Figure 5a: Predictions for some of the electricity spot price spikes in SA, focusing on a period with large and positive spot price spikes, which the model maps well.

Predictions made by this model showed to be good for the prediction of large trends in spot price, like spikes, if they cross a certain threshold. For the precise determination of spot prices, model performance tended to be off between $ 10–30, as visible from the plots above in Figure 5a and below in Figure 5b.

On a Kozai single GPU instance, training the most accurate model was over 5.9x faster than on an 8 core CPU instance, ensuring a fast training and evaluation time.

Figure 5b: Predictions for some of the electricity spot price spikes in SA, focusing on a period with medium-sized negative spot price spikes, which are not well mapped by the model.

More Data

In time, given a larger amount of data (~1–2 years worth), feature engineering and more fine tuned models are likely to improve predictions from spot price spike prediction to levels, where the actual price at any point in time can be predicted more accurately.

Focussing on the more regular day-to-day price variations, rebinning from 1h intervals into larger bins, e.g. 2, 4, 6h bins, can bring out further characteristics in the data and make it easier for the model to pick on different characteristics of the evolution and different parts of the signal, further improving model performance.

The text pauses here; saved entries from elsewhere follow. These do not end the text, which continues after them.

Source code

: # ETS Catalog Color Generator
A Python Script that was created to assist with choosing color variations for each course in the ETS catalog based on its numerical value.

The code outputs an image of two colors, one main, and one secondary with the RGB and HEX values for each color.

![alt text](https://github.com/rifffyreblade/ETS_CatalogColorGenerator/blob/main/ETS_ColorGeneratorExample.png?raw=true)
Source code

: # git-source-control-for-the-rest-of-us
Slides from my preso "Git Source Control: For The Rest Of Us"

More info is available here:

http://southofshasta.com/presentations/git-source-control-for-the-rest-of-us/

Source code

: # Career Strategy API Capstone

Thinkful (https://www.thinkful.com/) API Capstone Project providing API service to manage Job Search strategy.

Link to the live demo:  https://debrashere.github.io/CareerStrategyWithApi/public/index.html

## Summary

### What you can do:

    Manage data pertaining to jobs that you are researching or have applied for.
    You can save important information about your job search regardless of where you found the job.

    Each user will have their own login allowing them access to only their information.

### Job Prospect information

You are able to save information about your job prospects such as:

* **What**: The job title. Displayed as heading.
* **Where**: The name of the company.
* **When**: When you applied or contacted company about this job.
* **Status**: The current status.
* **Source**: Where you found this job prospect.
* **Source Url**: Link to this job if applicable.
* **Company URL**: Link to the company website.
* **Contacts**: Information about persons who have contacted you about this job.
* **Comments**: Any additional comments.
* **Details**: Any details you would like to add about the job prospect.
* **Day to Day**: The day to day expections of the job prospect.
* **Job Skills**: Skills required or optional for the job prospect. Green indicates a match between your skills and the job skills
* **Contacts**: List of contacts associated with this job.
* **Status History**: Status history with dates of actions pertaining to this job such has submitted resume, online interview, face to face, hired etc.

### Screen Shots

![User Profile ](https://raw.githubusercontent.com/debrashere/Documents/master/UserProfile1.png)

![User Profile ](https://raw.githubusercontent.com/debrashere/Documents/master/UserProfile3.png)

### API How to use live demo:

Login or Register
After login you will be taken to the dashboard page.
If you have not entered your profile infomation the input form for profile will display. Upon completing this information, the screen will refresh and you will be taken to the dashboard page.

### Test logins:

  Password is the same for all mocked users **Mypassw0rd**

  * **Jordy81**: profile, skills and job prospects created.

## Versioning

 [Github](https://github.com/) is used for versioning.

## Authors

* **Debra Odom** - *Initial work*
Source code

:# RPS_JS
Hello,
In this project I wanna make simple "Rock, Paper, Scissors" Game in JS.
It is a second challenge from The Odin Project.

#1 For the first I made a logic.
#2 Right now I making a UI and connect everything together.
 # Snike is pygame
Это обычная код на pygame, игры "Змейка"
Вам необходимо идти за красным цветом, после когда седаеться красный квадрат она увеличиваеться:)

For a larger amount of data, rare events like spot price spikes will then have to be more carefully modelled for, to ensure the models correct predictions, in order not to drown out these rare events. For this end, training can be specifically focussed on these (up-/downsampling), or artificial data can be created to enrich the price spike data. In combination with both a larger dataset, and enriched data, other neural net architecture that have recently shown great performance in related tasks, like transformers, could become an interesting option.

Final Notes

• Predicting electricity spot prices using historical data is possible with a good degree of accuracy . Large price swings are made predictable, allowing for informed decision on when (not) to run energy hungry equipment ahead of time.
• GPU training took around 15 minutes, 8x CPUs took around an hour and half. This means that you could iterate on the GPU up to around 30 times in a single work day, compared with only 5 times with the CPU. This means faster feedback, and better use of your data scientist’s time.
• Amphora Data greatly reduced the effort of sourcing and cleaning up data. They provide well maintained, updated and catalogued datasets on the agriculture space — and an abundance thereof. Precisely what data scientists love!
• Kozai eliminated the need to set up data science infrastructure in the cloud and can scale well beyond what I can do with my laptop. Moreover, as it can be accessed through the browser, it allowed me to continue working and training my models even while commuting. So I can easily pick up from where I left off when I get home.